Hmmm, . . . how about right here on eNotes?!? We are all educators here, all poised to answer your deepest questions. Bring up a topic, and I can assure you that you won't be disappointed. We all continue to be "students" of literature, and anyone who tries to tell you they have no more to learn . . . is lying. As an educator (and an editor of eNotes) I still ask questions from time to time and am always looking for "meaty" discussions. So, ask away, my friend. Or if you refrain, I suppose I would point you to the literary criticism section of your local library. ; )
Hamlet and Fortinbras both are great men, borne into royalty with the legacies of their dead fathers following close upon them, and obviously influencing what they do in life. Hamlet questions his role in the whole affair endlessly, while Fortinbras somewhat rashly just pushes forward, the opposite of Hamlet in that he is mostly action. By the way, above I accidentally said Fortinbras and Horatio, but I meant Fortinbras and Laertes.
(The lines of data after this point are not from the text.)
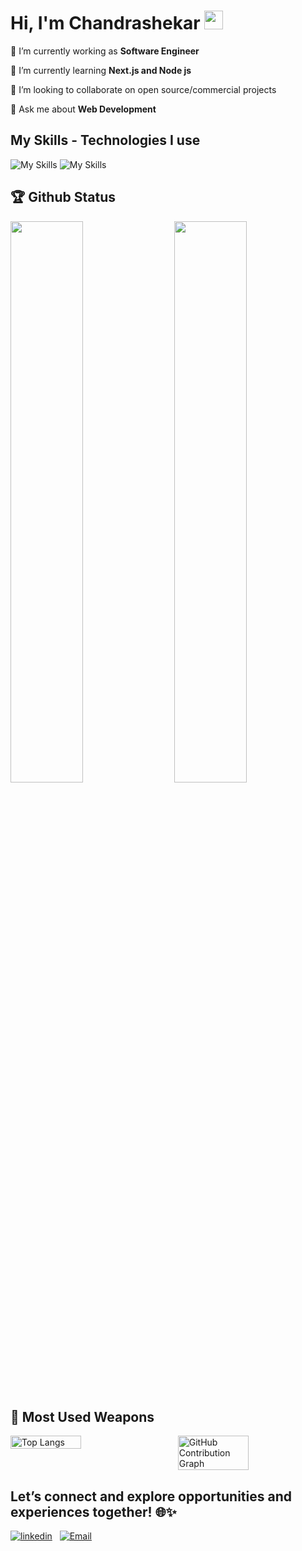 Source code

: 
# Hi, I'm Chandrashekar <img src="https://raw.githubusercontent.com/MartinHeinz/MartinHeinz/master/wave.gif" width="30px" height="30px">

🔭 I’m currently working as **Software Engineer**

🌱 I’m currently learning **Next.js  and Node js**

👯 I’m looking to collaborate on open source/commercial projects

💬 Ask me about **Web Development**

## My Skills - Technologies I use

![My Skills](https://skillicons.dev/icons?i=js,ts,react,next,redux,tailwind,materialui,git,github,vercel,netlify)
![My Skills](https://skillicons.dev/icons?i=html,css,sass,firebase,heroku,mysql,bootstrap,vscode,bash,figma,linux)

## 🏆 Github Status

<img  src="https://github-stats-lemon.vercel.app/api?username=chandrashekar19&show_icons=true&hide_border=true&theme=tokyonight" width="48%" align="right" >
<img  src="https://github-readme-streak-stats.herokuapp.com/?user=chandrashekar19&theme=tokyonight" width="48%">

## 🌟 Most Used Weapons

<div style="display: flex; flex-direction: row;">
  <img src="https://github-readme-stats.vercel.app/api/top-langs?username=chandrashekar19&show_icons=true&locale=en&layout=compact&theme=tokyonight" alt="Top Langs"  width="48% height="200px"/>
  &nbsp;&nbsp;&nbsp;&nbsp;&nbsp;&nbsp;&nbsp;&nbsp;
  <img src="https://github-readme-activity-graph.vercel.app/graph?username=chandrashekar19&theme=react-dark" alt="GitHub Contribution Graph"  width="48% height="200px"/>
</div>


## Let’s connect and explore opportunities and experiences together! 🌐✨

[![linkedin](https://skillicons.dev/icons?i=linkedin)](https://www.linkedin.com/in/chandrashekar19/)&nbsp;&nbsp;
[![Email](https://img.shields.io/badge/Email-D14836?style=for-the-badge&logo=gmail&logoColor=white)](mailto:kalalshannu19@gmail.com)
In any case, Laertes too is a great man from what we and Hamlet can see, and is even a fairly even combination of action and rational thought. However by the end, all three of these men's fates seem to be decided more by freak occurrance and circumstance than by the actions they took. I find myself wondering if no matter what you do or think, events will just unfold as they do, the summation of an enormous number of people rather than just by any three men no matter how great. The difference seems to be only to them, and in how they live their lives with whatever time they do have.
I did post several times here actually, however my original post as well as my (in my opinion) fairly good replies all went unanswered. Most of the responses prior to yours just now were to questions like "why is hamlet sad? sum up in one sentence" or "what does to be or not to be mean". I signed up a month ago and have been able to get only one small response other than your own, but with no actual back and forth discussion. I apologize, I don't like to sound condescending, those are all valid questions I suppose, it was just getting a little frustrating nobody was responding to my somewhat more in depth attempts at discussion.
Anyway, my original post was here:
And I suppose a quick summation of it would be that I am trying to get at the heart of whether or not theres actually a difference between how Hamlet is, and how Fortinbras and Horatio are. I try to stay away from things like "Hamlet is a tragedy, therefore he had to have a downfall at the end", which may be true but for the moment I am trying to dissect the situation as if it were a real human situation. I also want to leave aside his tragic flaw, since it is fairly obvious that it is that he analyses and thinks so much that he is rendered almost impotent of action, his currents often turning awry.
My question is then, is there actually a difference between the three men, who each deal with things differently.